289. Editorial Note
Secretary of State Henry Kissinger’s proposed May 13, 1975, speech to the Kansas City International Relations Council provoked opposition from administration officials on both procedural and substantive grounds. On May 12, Council of Economic Advisers staff member Edward Schuh wrote CEA Chairman Alan Greenspan: “The IFRG Working Group has been working on the grains reserves problem for 5 months. With this speech Kissinger and State are finessing that whole exercise. They are playing a dangerous game on a subject that is very important to U.S. agriculture.” After offering specific criticisms of the speech, Schuh concluded, “State has chosen to ignore all the protests and comments against their commodity-agreement type grain reserve. I recommend as strongly as I possibly can that we object to the basic elements of this proposal. It essentially amounts to abandoning the free market system of agriculture that we are attempting to establish. In effect, it would make us a part of the CAP of the EEC.” (Ford Library, L. William Seidman Papers, Box 113, Seidman Subject File, Agriculture 1/75–7/75) In a May 12 memorandum to President’s Assistant for Economic Affairs William Seidman, Council on International Economic Policy Executive Director John Dunn criticized Kissinger’s speech on grounds of timing, bureaucratic consultative procedure, and substance. (Ibid., Box 74, Economic Policy Board Subject File, Kissinger, Henry: Speech on World Economic Structure, May 13, 1975) Also on May 12, Office of Management and Budget Director James Lynn sent a May 7 OMB memorandum to Seidman that urged action to counter “this effort by State to gain Cabinet support for an international commodity agreement on grains outside established channels, without adequate analysis and by attempting to persuade Cabinet officers individually.” (Ibid., Box 113, Seidman Subject File, Agriculture 1/75–7/75)

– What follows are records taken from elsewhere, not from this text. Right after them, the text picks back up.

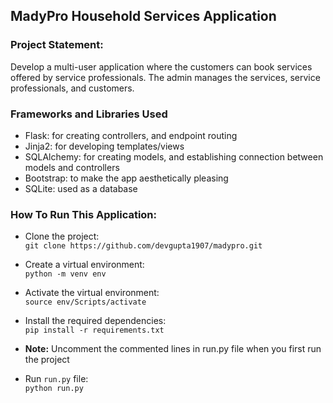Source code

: ## MadyPro Household Services Application

### Project Statement: 
Develop a multi-user application where the customers can book services offered by service professionals. The admin manages the services, service professionals, and customers.

### Frameworks and Libraries Used
- Flask: for creating controllers, and endpoint routing
- Jinja2: for developing templates/views
- SQLAlchemy: for creating models, and establishing connection between models and controllers
- Bootstrap: to make the app aesthetically pleasing
- SQLite: used as a database


### How To Run This Application:
- Clone the project:<br>
`git clone https://github.com/devgupta1907/madypro.git`

- Create a virtual environment: <br>
`python -m venv env`

- Activate the virtual environment: <br>
`source env/Scripts/activate`

- Install the required dependencies: <br>
`pip install -r requirements.txt`

- <b>Note:</b> Uncomment the commented lines in run.py file when you first run the project

- Run `run.py` file: <br>
`python run.py`


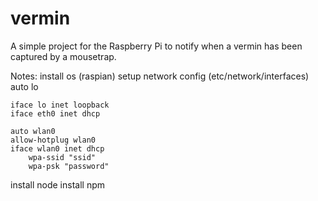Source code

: vermin
======

A simple project for the Raspberry Pi to notify when a vermin has been captured by a mousetrap.


Notes:
install os (raspian)
setup network config (etc/network/interfaces)
    auto lo

    iface lo inet loopback
    iface eth0 inet dhcp

    auto wlan0
    allow-hotplug wlan0
    iface wlan0 inet dhcp
    	wpa-ssid "ssid"
    	wpa-psk "password"

install node
install npm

Kissinger discussed the speech with Secretary of the Treasury William Simon and Seidman by telephone in two telephone conversations on May 12. (http://foia.state.gov/documents/kissinger/0000BFA3.pdf and http://foia.state.gov/documents/kissinger/0000BFA5.pdf) That same day, Kissinger informed Assistant Secretary of State for Economic and Business Affairs Thomas Enders by telephone that Seidman had [Page 998] identified “really massive objections.” Kissinger said that he saw no “sense in giving a speech which soon will be disavowed by all the agencies.” Enders assured Kissinger that he and his staff could incorporate “the tone points of Alan Greenspan, but the difficult one is going to be the grain reserves one.” Kissinger, who had been unable to reach Secretary of Agriculture Earl Butz, asked Enders to contact him. When Enders asked whether he should incorporate the objections into the speech, Kissinger replied, “Well, only if there is still a speech left then.” After Enders affirmed that he would not whittle away the speech and, wishing to avoid “endless sniping afterwards,” Kissinger instructed Enders “to sit down with Seidman to make sure that the points are represented.” (http://foia.state.gov/documents/kissinger/0000BFD8.pdf) The final text of Kissinger’s speech, entitled “Strengthening the World Economic Structure,” in which he did offer principles for a grain reserves system, is in Department of State Bulletin, June 2, 1975, pages 713–719.